Copy, exactly and without additions, every line in the records below from the one holding "- Observers participate" through the one holding "- Policy coherence: Observer", both ends included.

Data listing below:

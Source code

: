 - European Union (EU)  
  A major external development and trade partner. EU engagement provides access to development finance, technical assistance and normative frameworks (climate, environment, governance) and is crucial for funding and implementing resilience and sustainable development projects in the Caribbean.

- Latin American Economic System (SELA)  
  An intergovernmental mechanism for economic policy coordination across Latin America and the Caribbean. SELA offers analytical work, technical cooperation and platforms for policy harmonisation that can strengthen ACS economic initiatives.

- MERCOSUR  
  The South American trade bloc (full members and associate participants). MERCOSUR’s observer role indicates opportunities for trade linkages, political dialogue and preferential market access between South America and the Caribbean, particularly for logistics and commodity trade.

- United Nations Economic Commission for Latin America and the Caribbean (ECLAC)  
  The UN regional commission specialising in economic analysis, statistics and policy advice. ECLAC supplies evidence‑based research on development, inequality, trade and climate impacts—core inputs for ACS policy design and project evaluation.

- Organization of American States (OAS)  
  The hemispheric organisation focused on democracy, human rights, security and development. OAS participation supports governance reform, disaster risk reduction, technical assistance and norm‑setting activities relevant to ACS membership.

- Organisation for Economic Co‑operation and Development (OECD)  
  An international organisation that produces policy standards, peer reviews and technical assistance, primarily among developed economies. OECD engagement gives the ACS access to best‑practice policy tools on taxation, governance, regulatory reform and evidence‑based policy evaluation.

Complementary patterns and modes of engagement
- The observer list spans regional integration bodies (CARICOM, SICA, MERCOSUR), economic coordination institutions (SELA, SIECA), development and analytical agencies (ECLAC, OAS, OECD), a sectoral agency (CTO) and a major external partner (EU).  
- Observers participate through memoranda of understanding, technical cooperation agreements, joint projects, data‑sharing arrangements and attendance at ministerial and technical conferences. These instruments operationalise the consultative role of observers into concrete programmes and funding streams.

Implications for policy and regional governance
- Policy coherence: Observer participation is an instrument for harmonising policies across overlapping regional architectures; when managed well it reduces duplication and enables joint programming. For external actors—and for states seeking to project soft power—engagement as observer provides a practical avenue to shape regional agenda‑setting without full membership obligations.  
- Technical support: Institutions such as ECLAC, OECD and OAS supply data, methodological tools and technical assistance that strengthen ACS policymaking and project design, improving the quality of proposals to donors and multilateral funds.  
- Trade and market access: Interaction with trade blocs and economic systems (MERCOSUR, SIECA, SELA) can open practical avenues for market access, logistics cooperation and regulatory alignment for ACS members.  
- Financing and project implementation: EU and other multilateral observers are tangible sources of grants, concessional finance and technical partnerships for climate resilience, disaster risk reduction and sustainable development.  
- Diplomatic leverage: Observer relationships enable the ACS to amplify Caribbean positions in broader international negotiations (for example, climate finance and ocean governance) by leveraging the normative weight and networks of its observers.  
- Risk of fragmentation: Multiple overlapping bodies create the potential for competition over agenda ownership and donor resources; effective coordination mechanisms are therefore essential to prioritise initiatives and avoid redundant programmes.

End of Data listing.

__Exercise response__
- Observers participate through memoranda of understanding, technical cooperation agreements, joint projects, data‑sharing arrangements and attendance at ministerial and technical conferences. These instruments operationalise the consultative role of observers into concrete programmes and funding streams.

Implications for policy and regional governance
- Policy coherence: Observer participation is an instrument for harmonising policies across overlapping regional architectures; when managed well it reduces duplication and enables joint programming. For external actors—and for states seeking to project soft power—engagement as observer provides a practical avenue to shape regional agenda‑setting without full membership obligations.  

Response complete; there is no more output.